Sometimes, I will sit at a table in front of this little café on Main Street, sip coffee, and watch the world go by. Most of the people that pass by are too preoccupied to even notice me watching them, and most walk by with a troubled or puzzled look on their face. Couples pass by almost absent minded of the fact that they are holding hands. And everyone seems to wear sunglasses today, but I get the feeling that they are hiding more from each other than from sunlight. Once in awhile, I will see someone smiling, those are the ones that usually notice me watching them. More times than not they stop smiling and look away like they’ve done something wrong and I wonder, how are we suppose to forgive others when we can’t even control our own guilt and emotions?

Two very American and generic definitions come to mind when I think of forgiveness, Confession of the soul (Church), or the punishment and compensation (State). Neither of which really define a cathartic version of forgiveness concerning society.

So I digress back to the scenario in front of the café and shake my begrudging memory in the hopes to remember one solitary positive example of forgiveness. Business men double checking locked car doors, women sneering at me in the hopes of avoiding any further advances from yet another loser, teenagers mocking my lackadaisical appearance and the list goes on and on…. I begin to feel fear rise inside me. Surely, my memory must be fading. Is it possible for us to become this ineffectual this quickly?

This is when I notice my daughter yelling at me to come outside – quickly. I stop writing the paragraph above and exhale heavily, walk upstairs and open my front door to see this filthy little seven-year-old girl beaming up at me, holding something greedily in her little hands.

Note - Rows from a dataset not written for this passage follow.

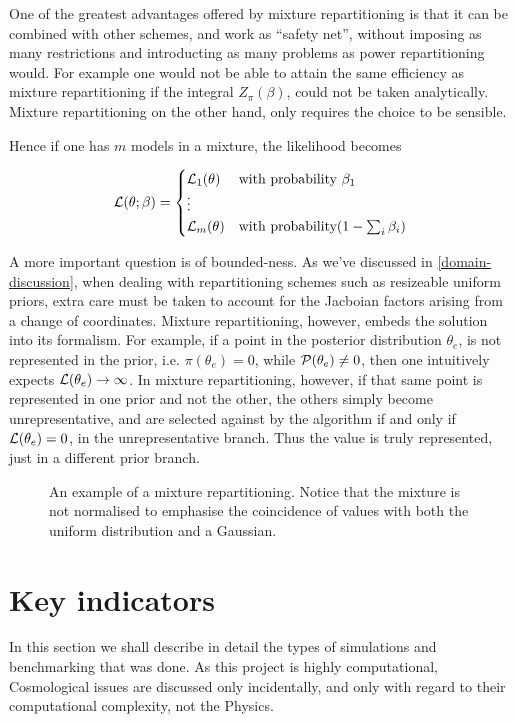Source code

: \documentclass[usenatbib]{mnras}
\begin{document}
One of the greatest advantages offered by mixture repartitioning
is that it can be combined with other schemes, and work as
``safety net'', without imposing as many restrictions and
introducting as many problems as power repartitioning would. For
example one would not be able to attain the same efficiency as
mixture repartitioning if the integral \(Z_{\pi}(\beta)\), could not
be taken analytically. Mixture repartitioning on the other hand,
only requires the choice to be sensible.

Hence if one has \(m\) models in a mixture, the likelihood becomes 

\begin{equation}
  {\cal L}(\theta; \beta)  = \begin{cases}
	{\cal L}_{1}(\theta) & \text{with probability } \beta_{1}\\
    \vdots\\
	{\cal L}_{m}(\theta) & \text{with probability} (1- \sum_{i}\beta_{i})
	\end{cases}
\end{equation}


A more important question is of bounded-ness. As we've discussed in
\autoref{domain-discussion}, when dealing with repartitioning
schemes such as resizeable uniform priors, extra care must be
taken to account for the Jacboian factors arising from a change of
coordinates. Mixture repartitioning, however, embeds the solution
into its formalism. For example, if a point in the posterior
distribution \(\theta_{e}\), is not represented in the prior, i.e.
\(\pi(\theta_{e}) = 0\), while \({\cal P}(\theta_{e}) \ne 0\), then
one intuitively expects \({\cal L}(\theta_{e}) \rightarrow
	\infty\). In mixture repartitioning, however, if that same point is
represented in one prior and not the other, the others simply
become unrepresentative, and are selected against by the algorithm
if and only if \({\cal L}(\theta_{e}) = 0\), in the unrepresentative
branch. Thus the value is truly represented, just in a different
prior branch.

\begin{figure}
 
\caption{\label{orge90218c}
An example of a mixture repartitioning. Notice that the mixture is not normalised to emphasise the coincidence of values with both the uniform distribution and a Gaussian.}
\end{figure}



\section{Key indicators}
\label{sec:org7c8edc2}
In this section we shall describe in detail the types of simulations
and benchmarking that was done. As this project is highly
computational, Cosmological issues are discussed only incidentally,
and only with regard to their computational complexity, not the
Physics.
\end{document}
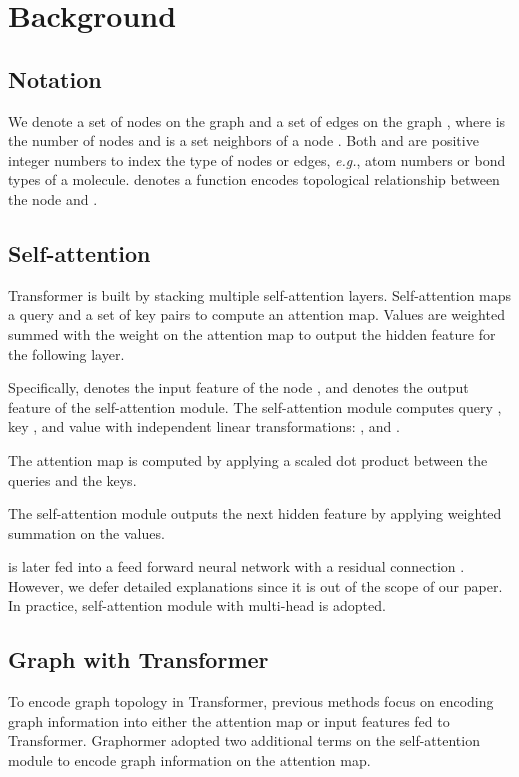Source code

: \documentclass[letterpaper]{article} \usepackage{aaai23}  \usepackage{times}  \usepackage{helvet}  \usepackage{courier}  \usepackage[hyphens]{url}  \usepackage{graphicx} \urlstyle{rm} \def\UrlFont{\rm}  \usepackage{natbib}  \usepackage{caption} \frenchspacing  \setlength{\pdfpagewidth}{8.5in} \setlength{\pdfpageheight}{11in} \usepackage{algorithm}
\newcommand{\eg}{\textit{e.g.}}
\begin{document}
%
 


\section{Background}
\label{sec:background}


\smallbreak
\subsection{Notation}
We denote a set of nodes on the graph   and a set of edges on the graph , where  is the number of nodes and 
 is a set neighbors of a node . 
Both  and  are positive integer numbers to index the type of nodes or edges, \eg, atom numbers or bond types of a molecule.
 denotes a function encodes topological relationship between the node  and . 


\subsection{Self-attention} 
Transformer is built by stacking multiple self-attention layers.
Self-attention maps a query and a set of key pairs to compute an attention map. 
Values are weighted summed with the weight on the attention map to output the hidden feature for the following layer.

Specifically,  denotes the input feature of the node , and  denotes the output feature of the self-attention module.
The self-attention module computes query , key , and value  with independent linear transformations: ,  and .

The attention map is computed by applying a scaled dot product between the queries and the keys.

The self-attention module outputs the next hidden feature by applying weighted summation on the values.

 is later fed into a feed forward neural network with a residual connection \citep{he2016deep}. However, we defer detailed explanations since it is out of the scope of our paper.
In practice, self-attention module with multi-head is adopted.


\subsection{Graph with Transformer}

To encode graph topology in Transformer, previous methods focus on encoding graph information into either the attention map or input features fed to Transformer.
Graphormer \citep{ying2021transformers} adopted two additional terms on the self-attention module to encode graph information on the attention map.
\end{document}

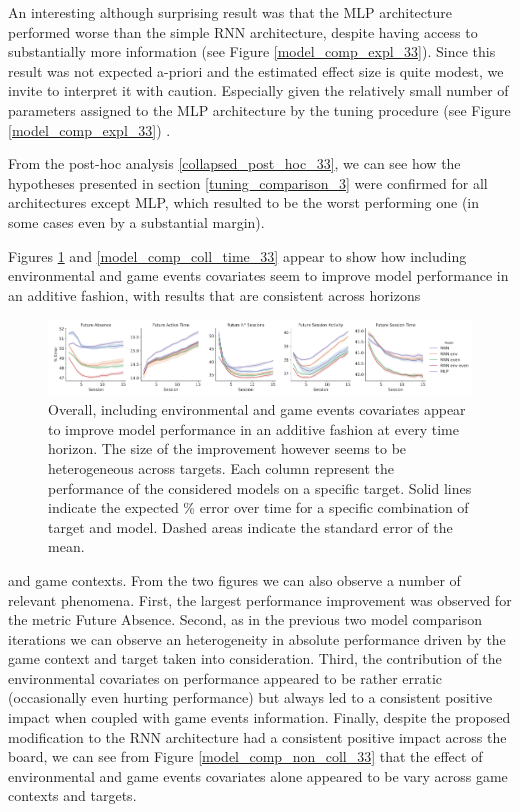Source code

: An interesting although surprising result was that the MLP architecture performed worse than the simple RNN architecture, despite having access to substantially more information (see Figure \ref{model_comp_expl_33}). Since this result was not expected a-priori and the estimated effect size is quite modest, we invite to interpret it with caution. Especially given the relatively small number of parameters assigned to the MLP architecture by the tuning procedure (see Figure \ref{model_comp_expl_33}) .

From the post-hoc analysis \ref{collapsed_post_hoc_33}, we can see how the hypotheses presented in section \ref{tuning_comparison_3} were confirmed for all architectures except MLP, which resulted to be the worst performing one (in some cases even by a substantial margin).

Figures \ref{model_comp_coll_game_33} and \ref{model_comp_coll_time_33} appear to show how including environmental and game events covariates seem to improve model performance in an additive fashion, with results that are consistent across horizons

\begin{figure}[h]
\centering
\includegraphics[width=\textwidth]{images/chapter_3/models_comparison_collapsed_game_33.png}
\caption[\textbf{Model comparison collapsing over game context}]{ Overall, including environmental and game events covariates appear to improve model performance in an additive fashion at every time horizon. The size of the improvement however seems to be heterogeneous across targets. Each column represent the performance of the considered models on a specific target. Solid lines indicate the expected \% error over time for a specific combination of target and model. Dashed areas indicate the standard error of the mean.}
\label{model_comp_coll_game_33}
\end{figure}

and game contexts. From the two figures we can also observe a number of relevant phenomena. First, the largest performance improvement was observed for the metric Future Absence. Second, as in the previous two model comparison iterations we can observe an heterogeneity in absolute performance driven by the game context and target taken into consideration. Third, the contribution of the environmental covariates on performance appeared to be rather erratic (occasionally even hurting performance) but always led to a consistent positive impact when coupled with game events information. Finally, despite the proposed modification to the RNN architecture had a consistent positive impact across the board, we can see from Figure \ref{model_comp_non_coll_33} that the effect of environmental and game events covariates alone appeared to be vary across game contexts and targets.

“Caught a toad, Dad. Can we make a home for him? Please?”

I roll my eyes, sigh once again, and explain to her yet again that I am doing homework and that I’ll come out to play after I am done. She looks down and stares hard at her little hands for a few seconds. Then she shrugs and smiles and says, “OK.” and runs off talking to her new friend. As I watch her disappear around the corner of the house, I began to remember a dozen times she’s had to shrug and say it was “alright”.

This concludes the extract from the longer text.